[Extracted data entries]

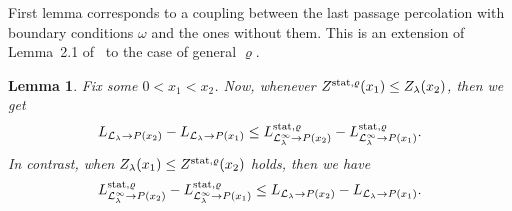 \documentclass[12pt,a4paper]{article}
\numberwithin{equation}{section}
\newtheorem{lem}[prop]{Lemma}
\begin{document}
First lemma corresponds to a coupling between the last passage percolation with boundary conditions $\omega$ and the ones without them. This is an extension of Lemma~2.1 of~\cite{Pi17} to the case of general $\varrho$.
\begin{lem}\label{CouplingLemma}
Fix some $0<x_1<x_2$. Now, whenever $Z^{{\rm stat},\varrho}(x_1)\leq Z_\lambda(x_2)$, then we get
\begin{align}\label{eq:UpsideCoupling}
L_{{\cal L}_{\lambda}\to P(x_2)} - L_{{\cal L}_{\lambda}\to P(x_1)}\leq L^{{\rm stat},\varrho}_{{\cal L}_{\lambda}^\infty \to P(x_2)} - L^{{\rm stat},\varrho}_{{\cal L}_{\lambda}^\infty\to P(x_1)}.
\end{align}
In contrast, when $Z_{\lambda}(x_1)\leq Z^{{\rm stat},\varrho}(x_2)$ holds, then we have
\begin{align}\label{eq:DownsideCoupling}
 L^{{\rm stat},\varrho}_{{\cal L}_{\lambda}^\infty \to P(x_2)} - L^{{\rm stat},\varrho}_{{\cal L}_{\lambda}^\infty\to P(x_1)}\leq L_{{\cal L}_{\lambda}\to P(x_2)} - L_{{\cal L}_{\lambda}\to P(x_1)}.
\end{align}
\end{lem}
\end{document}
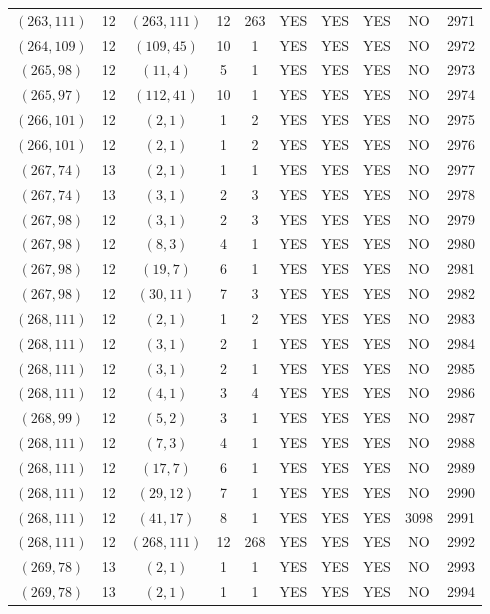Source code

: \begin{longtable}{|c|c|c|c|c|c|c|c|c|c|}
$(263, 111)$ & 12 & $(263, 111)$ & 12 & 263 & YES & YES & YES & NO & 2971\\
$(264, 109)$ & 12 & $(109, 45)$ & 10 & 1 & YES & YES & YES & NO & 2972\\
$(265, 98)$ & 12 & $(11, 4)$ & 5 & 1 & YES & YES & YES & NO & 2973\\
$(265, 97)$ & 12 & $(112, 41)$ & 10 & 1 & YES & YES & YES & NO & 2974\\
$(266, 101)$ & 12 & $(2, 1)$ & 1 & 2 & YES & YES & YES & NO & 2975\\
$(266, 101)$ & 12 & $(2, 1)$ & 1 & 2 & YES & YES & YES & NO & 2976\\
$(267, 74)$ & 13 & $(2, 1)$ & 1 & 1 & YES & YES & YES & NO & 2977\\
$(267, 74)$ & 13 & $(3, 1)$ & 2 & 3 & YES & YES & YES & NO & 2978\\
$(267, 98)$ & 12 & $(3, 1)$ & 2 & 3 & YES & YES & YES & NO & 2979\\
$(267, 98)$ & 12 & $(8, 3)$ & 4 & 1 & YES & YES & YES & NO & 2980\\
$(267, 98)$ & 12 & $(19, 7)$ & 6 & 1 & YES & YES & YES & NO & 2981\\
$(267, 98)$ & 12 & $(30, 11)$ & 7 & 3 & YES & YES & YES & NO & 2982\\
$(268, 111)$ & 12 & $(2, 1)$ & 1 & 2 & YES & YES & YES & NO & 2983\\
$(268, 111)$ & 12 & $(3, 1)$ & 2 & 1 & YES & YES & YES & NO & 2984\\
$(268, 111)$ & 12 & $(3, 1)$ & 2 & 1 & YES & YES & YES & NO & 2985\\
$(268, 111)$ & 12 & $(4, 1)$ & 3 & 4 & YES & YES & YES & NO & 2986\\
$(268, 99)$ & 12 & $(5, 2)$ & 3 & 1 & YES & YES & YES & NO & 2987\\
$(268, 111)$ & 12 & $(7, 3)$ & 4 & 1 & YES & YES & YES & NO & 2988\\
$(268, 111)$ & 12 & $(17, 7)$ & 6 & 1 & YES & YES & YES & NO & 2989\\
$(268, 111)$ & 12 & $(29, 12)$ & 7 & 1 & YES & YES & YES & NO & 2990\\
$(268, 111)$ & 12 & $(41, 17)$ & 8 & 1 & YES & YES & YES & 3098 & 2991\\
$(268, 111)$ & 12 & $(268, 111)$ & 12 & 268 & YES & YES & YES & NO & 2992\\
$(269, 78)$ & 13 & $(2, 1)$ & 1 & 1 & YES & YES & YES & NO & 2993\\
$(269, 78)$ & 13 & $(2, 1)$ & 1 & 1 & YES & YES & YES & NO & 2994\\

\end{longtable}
...
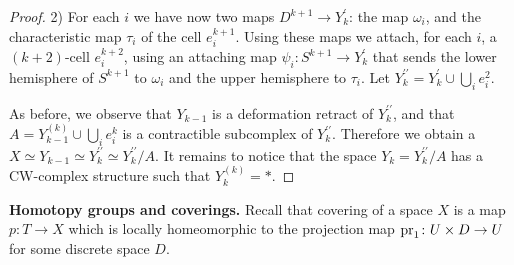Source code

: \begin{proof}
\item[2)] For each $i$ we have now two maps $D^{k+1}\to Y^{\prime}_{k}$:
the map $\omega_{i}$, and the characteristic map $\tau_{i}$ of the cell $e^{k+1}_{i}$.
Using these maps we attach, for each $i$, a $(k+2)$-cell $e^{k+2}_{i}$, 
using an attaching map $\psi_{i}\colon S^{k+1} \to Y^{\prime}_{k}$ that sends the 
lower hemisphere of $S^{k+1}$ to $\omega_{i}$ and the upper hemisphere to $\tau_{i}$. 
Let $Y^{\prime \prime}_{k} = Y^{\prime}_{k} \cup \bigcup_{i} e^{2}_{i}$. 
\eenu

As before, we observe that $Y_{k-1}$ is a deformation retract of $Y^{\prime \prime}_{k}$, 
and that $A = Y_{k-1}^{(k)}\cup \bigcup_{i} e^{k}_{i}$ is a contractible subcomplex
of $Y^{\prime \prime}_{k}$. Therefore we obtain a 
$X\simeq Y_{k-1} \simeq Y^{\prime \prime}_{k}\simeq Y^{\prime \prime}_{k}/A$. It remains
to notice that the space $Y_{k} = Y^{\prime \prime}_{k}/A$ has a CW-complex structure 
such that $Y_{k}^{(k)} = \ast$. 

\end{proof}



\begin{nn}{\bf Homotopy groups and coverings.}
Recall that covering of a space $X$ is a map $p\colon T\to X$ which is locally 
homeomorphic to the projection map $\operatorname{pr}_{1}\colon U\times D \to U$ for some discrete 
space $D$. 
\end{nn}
---
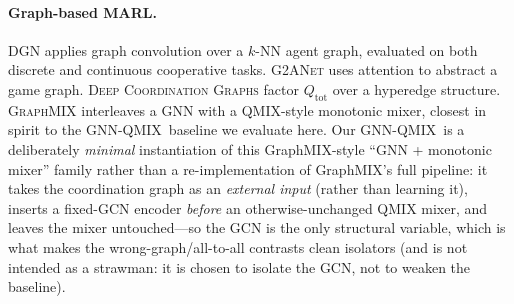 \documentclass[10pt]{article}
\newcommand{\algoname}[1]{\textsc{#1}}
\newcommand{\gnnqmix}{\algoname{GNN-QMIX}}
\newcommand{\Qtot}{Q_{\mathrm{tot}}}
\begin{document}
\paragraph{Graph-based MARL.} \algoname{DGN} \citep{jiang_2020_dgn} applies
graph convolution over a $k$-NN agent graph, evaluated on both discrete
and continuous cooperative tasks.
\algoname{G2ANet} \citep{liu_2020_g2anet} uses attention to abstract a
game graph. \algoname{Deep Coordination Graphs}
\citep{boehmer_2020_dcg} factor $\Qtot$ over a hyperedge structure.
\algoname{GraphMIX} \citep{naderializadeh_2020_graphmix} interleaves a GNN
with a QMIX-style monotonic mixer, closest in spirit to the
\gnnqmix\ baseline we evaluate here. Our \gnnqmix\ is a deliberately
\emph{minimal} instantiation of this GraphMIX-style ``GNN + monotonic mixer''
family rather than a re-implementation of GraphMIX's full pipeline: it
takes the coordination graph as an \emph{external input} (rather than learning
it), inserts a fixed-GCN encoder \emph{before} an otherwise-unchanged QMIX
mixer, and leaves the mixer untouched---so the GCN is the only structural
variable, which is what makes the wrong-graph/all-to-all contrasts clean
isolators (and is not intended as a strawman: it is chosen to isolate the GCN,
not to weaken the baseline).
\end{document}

> PROBLEM DESCRIPTION
Your task is to return each line of the data above that contains the string "lambda".

> ANSWER SECTION
Fix some $0<x_1<x_2$. Now, whenever $Z^{{\rm stat},\varrho}(x_1)\leq Z_\lambda(x_2)$, then we get
L_{{\cal L}_{\lambda}\to P(x_2)} - L_{{\cal L}_{\lambda}\to P(x_1)}\leq L^{{\rm stat},\varrho}_{{\cal L}_{\lambda}^\infty \to P(x_2)} - L^{{\rm stat},\varrho}_{{\cal L}_{\lambda}^\infty\to P(x_1)}.
In contrast, when $Z_{\lambda}(x_1)\leq Z^{{\rm stat},\varrho}(x_2)$ holds, then we have
 L^{{\rm stat},\varrho}_{{\cal L}_{\lambda}^\infty \to P(x_2)} - L^{{\rm stat},\varrho}_{{\cal L}_{\lambda}^\infty\to P(x_1)}\leq L_{{\cal L}_{\lambda}\to P(x_2)} - L_{{\cal L}_{\lambda}\to P(x_1)}.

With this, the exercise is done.